Start of Block

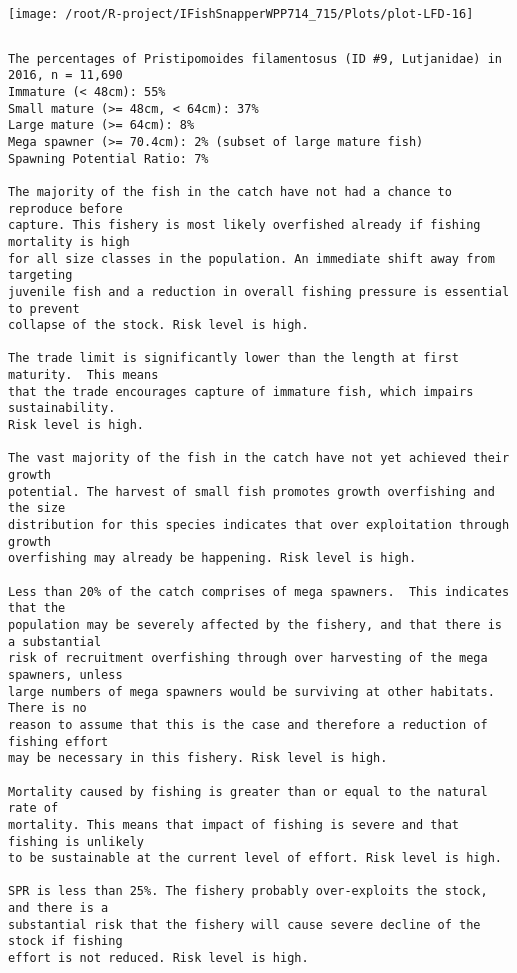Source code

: \documentclass{report}\usepackage[]{graphicx}\usepackage[]{color}
\makeatletter
\def\maxwidth{ %
  \ifdim\Gin@nat@width>\linewidth
    \linewidth
  \else
    \Gin@nat@width
  \fi
}
\newenvironment{kframe}{%
 \def\at@end@of@kframe{}%
 \ifinner\ifhmode%
  \def\at@end@of@kframe{\end{minipage}}%
  \begin{minipage}{\columnwidth}%
 \fi\fi%
 \def\FrameCommand##1{\hskip\@totalleftmargin \hskip-\fboxsep
 \colorbox{shadecolor}{##1}\hskip-\fboxsep
     \hskip-\linewidth \hskip-\@totalleftmargin \hskip\columnwidth}%
 \MakeFramed {\advance\hsize-\width
   \@totalleftmargin\z@ \linewidth\hsize
   \@setminipage}}%
 {\par\unskip\endMakeFramed%
 \at@end@of@kframe}
\newenvironment{knitrout}{}{} %
\makeatother
\begin{document}
\begin{knitrout}
\texttt{[image: /root/R-project/IFishSnapperWPP714\_715/Plots/plot-LFD-16]} 
\begin{kframe}\begin{verbatim}
\end{verbatim}
\end{kframe}
\clearpage
\newpage
\begin{kframe}\begin{verbatim}The percentages of Pristipomoides filamentosus (ID #9, Lutjanidae) in 2016, n = 11,690
Immature (< 48cm): 55%
Small mature (>= 48cm, < 64cm): 37%
Large mature (>= 64cm): 8%
Mega spawner (>= 70.4cm): 2% (subset of large mature fish)
Spawning Potential Ratio: 7%
 
The majority of the fish in the catch have not had a chance to reproduce before
capture. This fishery is most likely overfished already if fishing mortality is high
for all size classes in the population. An immediate shift away from targeting
juvenile fish and a reduction in overall fishing pressure is essential to prevent
collapse of the stock. Risk level is high.

The trade limit is significantly lower than the length at first maturity.  This means
that the trade encourages capture of immature fish, which impairs sustainability.
Risk level is high.

The vast majority of the fish in the catch have not yet achieved their growth
potential. The harvest of small fish promotes growth overfishing and the size
distribution for this species indicates that over exploitation through growth
overfishing may already be happening. Risk level is high.

Less than 20% of the catch comprises of mega spawners.  This indicates that the
population may be severely affected by the fishery, and that there is a substantial
risk of recruitment overfishing through over harvesting of the mega spawners, unless
large numbers of mega spawners would be surviving at other habitats. There is no
reason to assume that this is the case and therefore a reduction of fishing effort
may be necessary in this fishery. Risk level is high.
 
Mortality caused by fishing is greater than or equal to the natural rate of
mortality. This means that impact of fishing is severe and that fishing is unlikely
to be sustainable at the current level of effort. Risk level is high.
 
SPR is less than 25%. The fishery probably over-exploits the stock, and there is a
substantial risk that the fishery will cause severe decline of the stock if fishing
effort is not reduced. Risk level is high.
 

\end{verbatim}
\end{kframe}
\end{knitrout}
\end{document}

End of Block

## Description of the task
Every entry above, pictures excluded, needs to be duplicated exactly.

## Answer to this task
Source code

: \documentclass{report}\usepackage[]{graphicx}\usepackage[]{color}
\makeatletter
\def\maxwidth{ %
  \ifdim\Gin@nat@width>\linewidth
    \linewidth
  \else
    \Gin@nat@width
  \fi
}
\newenvironment{kframe}{%
 \def\at@end@of@kframe{}%
 \ifinner\ifhmode%
  \def\at@end@of@kframe{\end{minipage}}%
  \begin{minipage}{\columnwidth}%
 \fi\fi%
 \def\FrameCommand##1{\hskip\@totalleftmargin \hskip-\fboxsep
 \colorbox{shadecolor}{##1}\hskip-\fboxsep
     \hskip-\linewidth \hskip-\@totalleftmargin \hskip\columnwidth}%
 \MakeFramed {\advance\hsize-\width
   \@totalleftmargin\z@ \linewidth\hsize
   \@setminipage}}%
 {\par\unskip\endMakeFramed%
 \at@end@of@kframe}
\newenvironment{knitrout}{}{} %
\makeatother
\begin{document}
\begin{knitrout}
\texttt{[image: /root/R-project/IFishSnapperWPP714\_715/Plots/plot-LFD-16]} 
\begin{kframe}\begin{verbatim}
\end{verbatim}
\end{kframe}
\clearpage
\newpage
\begin{kframe}\begin{verbatim}The percentages of Pristipomoides filamentosus (ID #9, Lutjanidae) in 2016, n = 11,690
Immature (< 48cm): 55%
Small mature (>= 48cm, < 64cm): 37%
Large mature (>= 64cm): 8%
Mega spawner (>= 70.4cm): 2% (subset of large mature fish)
Spawning Potential Ratio: 7%
 
The majority of the fish in the catch have not had a chance to reproduce before
capture. This fishery is most likely overfished already if fishing mortality is high
for all size classes in the population. An immediate shift away from targeting
juvenile fish and a reduction in overall fishing pressure is essential to prevent
collapse of the stock. Risk level is high.

The trade limit is significantly lower than the length at first maturity.  This means
that the trade encourages capture of immature fish, which impairs sustainability.
Risk level is high.

The vast majority of the fish in the catch have not yet achieved their growth
potential. The harvest of small fish promotes growth overfishing and the size
distribution for this species indicates that over exploitation through growth
overfishing may already be happening. Risk level is high.

Less than 20% of the catch comprises of mega spawners.  This indicates that the
population may be severely affected by the fishery, and that there is a substantial
risk of recruitment overfishing through over harvesting of the mega spawners, unless
large numbers of mega spawners would be surviving at other habitats. There is no
reason to assume that this is the case and therefore a reduction of fishing effort
may be necessary in this fishery. Risk level is high.
 
Mortality caused by fishing is greater than or equal to the natural rate of
mortality. This means that impact of fishing is severe and that fishing is unlikely
to be sustainable at the current level of effort. Risk level is high.
 
SPR is less than 25%. The fishery probably over-exploits the stock, and there is a
substantial risk that the fishery will cause severe decline of the stock if fishing
effort is not reduced. Risk level is high.
 

\end{verbatim}
\end{kframe}
\end{knitrout}
\end{document}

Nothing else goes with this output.